Author: Seth Mallios

professor and chair of anthropology at San Diego State University and former site supervisor of the Jamestown Rediscovery project
ENTRY

Gift Exchange in Early Virginia Indian Society

Algonquian-speaking Virginia Indians during the Late Woodland Period (AD 900–1650) practiced a gift-exchange economy. All Indians were required to give, accept, and, at a later date, reciprocate; failure to do so could lead to punishments of varying kinds. Rather than value the goods being exchanged, Indians valued the relationships of the people exchanging, with participants in the economy collecting personal debts rather than material wealth. In fact, goods were not owned but continuously passed from gift-giver to receiver. This system contrasted sharply with the commodity-exchange system with which Europeans were familiar, and each culture’s unfamiliarity with the other’s economy led to tensions and even violence.
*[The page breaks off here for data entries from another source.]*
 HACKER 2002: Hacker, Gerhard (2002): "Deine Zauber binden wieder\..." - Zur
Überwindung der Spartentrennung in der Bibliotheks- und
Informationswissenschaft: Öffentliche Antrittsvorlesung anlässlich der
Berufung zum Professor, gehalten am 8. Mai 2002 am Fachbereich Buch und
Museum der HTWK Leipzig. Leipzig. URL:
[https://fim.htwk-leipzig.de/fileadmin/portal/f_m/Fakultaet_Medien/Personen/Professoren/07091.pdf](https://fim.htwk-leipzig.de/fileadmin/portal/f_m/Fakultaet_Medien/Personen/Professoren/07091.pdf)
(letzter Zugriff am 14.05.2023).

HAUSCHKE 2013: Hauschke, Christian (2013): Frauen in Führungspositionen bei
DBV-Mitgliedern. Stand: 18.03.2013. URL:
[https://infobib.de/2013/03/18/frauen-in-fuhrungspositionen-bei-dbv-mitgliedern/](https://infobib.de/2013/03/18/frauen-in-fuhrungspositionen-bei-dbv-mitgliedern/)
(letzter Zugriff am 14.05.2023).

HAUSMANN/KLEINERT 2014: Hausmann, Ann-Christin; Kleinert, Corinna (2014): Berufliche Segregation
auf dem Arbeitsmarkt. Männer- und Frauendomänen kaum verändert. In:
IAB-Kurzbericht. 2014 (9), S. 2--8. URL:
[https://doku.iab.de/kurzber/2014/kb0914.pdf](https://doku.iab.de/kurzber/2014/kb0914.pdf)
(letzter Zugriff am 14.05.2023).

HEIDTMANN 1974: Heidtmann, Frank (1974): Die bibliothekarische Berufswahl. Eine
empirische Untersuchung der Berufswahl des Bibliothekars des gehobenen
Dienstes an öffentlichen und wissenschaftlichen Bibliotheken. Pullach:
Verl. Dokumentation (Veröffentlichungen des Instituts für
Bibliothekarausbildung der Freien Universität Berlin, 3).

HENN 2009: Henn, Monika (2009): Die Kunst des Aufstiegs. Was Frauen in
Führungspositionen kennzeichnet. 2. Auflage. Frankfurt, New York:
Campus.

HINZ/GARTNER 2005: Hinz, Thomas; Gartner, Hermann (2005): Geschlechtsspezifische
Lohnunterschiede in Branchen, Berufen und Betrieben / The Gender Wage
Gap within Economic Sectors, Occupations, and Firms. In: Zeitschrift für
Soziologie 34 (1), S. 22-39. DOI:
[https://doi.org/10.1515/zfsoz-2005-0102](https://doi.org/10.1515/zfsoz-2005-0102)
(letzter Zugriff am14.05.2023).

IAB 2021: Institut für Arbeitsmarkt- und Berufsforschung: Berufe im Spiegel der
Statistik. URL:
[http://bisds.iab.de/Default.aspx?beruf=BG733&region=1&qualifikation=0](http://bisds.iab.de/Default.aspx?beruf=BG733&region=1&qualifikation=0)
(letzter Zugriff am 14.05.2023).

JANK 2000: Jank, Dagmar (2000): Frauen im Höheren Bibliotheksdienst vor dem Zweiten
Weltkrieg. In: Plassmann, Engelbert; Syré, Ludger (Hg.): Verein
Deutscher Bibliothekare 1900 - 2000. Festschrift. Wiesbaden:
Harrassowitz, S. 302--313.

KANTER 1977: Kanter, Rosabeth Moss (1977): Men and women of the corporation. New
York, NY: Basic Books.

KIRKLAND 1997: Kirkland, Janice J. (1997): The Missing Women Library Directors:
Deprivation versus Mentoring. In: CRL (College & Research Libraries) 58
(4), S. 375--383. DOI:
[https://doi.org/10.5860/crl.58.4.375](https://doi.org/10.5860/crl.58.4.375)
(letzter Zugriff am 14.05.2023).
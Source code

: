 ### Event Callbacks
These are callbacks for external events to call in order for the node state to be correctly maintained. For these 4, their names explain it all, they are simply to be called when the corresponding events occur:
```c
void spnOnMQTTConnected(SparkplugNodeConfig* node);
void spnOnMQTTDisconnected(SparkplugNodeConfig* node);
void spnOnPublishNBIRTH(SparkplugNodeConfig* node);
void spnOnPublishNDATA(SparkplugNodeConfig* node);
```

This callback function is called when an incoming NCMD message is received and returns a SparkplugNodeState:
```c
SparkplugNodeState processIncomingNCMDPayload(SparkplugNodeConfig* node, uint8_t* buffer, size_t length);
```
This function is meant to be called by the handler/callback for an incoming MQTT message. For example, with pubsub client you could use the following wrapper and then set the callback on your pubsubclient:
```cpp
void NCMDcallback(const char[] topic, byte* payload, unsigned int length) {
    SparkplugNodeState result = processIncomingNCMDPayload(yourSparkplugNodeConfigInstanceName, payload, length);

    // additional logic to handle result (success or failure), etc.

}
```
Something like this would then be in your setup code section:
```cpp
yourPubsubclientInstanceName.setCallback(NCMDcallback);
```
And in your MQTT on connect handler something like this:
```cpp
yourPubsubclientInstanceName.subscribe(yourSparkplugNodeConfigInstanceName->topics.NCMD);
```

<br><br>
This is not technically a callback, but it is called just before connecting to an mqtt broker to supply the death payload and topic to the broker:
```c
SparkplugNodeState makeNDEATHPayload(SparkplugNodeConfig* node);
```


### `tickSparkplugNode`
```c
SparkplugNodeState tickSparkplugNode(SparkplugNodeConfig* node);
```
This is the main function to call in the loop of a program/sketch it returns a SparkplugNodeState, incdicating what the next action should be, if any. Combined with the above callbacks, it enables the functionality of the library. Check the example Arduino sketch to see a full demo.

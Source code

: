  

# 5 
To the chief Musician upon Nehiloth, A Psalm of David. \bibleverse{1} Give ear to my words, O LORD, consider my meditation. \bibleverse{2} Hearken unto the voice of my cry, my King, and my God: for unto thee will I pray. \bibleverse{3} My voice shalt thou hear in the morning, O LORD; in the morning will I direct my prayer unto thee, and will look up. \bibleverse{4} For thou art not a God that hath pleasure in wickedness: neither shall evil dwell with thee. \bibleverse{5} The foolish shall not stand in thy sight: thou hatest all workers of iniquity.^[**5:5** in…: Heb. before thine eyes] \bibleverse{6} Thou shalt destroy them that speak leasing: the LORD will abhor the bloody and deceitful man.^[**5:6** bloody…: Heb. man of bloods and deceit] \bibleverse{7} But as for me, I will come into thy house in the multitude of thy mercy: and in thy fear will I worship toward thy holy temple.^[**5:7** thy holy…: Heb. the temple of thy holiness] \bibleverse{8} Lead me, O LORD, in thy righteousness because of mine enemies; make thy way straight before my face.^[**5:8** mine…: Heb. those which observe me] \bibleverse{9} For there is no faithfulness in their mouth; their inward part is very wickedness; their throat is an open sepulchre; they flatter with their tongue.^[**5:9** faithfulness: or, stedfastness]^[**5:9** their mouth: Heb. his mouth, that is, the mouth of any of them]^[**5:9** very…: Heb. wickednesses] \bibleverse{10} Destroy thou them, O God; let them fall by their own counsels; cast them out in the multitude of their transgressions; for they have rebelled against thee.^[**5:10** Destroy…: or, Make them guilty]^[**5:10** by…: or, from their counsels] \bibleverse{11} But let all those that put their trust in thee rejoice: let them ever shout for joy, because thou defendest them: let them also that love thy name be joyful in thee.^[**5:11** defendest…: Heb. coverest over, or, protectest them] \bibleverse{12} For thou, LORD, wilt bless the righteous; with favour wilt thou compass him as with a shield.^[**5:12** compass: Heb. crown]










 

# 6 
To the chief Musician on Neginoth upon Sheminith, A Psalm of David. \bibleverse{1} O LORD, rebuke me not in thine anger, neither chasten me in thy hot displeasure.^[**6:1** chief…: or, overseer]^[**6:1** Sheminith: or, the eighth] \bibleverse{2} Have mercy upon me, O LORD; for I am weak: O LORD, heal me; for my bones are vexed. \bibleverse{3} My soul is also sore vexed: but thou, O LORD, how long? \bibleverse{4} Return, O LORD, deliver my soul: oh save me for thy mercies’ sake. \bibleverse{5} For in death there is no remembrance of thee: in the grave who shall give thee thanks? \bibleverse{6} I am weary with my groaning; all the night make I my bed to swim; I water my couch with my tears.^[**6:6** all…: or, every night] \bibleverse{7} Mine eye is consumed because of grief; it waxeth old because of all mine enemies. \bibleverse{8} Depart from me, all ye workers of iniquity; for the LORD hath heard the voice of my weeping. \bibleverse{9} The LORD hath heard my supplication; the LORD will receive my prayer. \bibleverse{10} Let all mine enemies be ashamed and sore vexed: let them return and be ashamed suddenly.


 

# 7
In 1571, a baptized Virginia Indian named Don Luís led a party that killed a group of Jesuit missionaries, an act of violence that can be best explained as a response to a violation of gift-exchange protocol. The Jesuits had declined to offer gifts to Don Luís’s people while trading with neighboring groups, an act of humiliation that led to their deaths. At Roanoke, the Indians allowed such slights to pass, instead manipulating the English colonists for their own political advantage. At Jamestown, however, English ignorance of the gift exchange unleashed more violence, which was often symbolic. In one case, the mouths of English corpses were stuffed with bread, a repeated gift of sustenance for which the English had failed to reciprocate. The derisive term “Indian giver,” the meaning of which has changed over time, has come to represent the frustration that resulted from each group’s ignorance of the other’s economic system.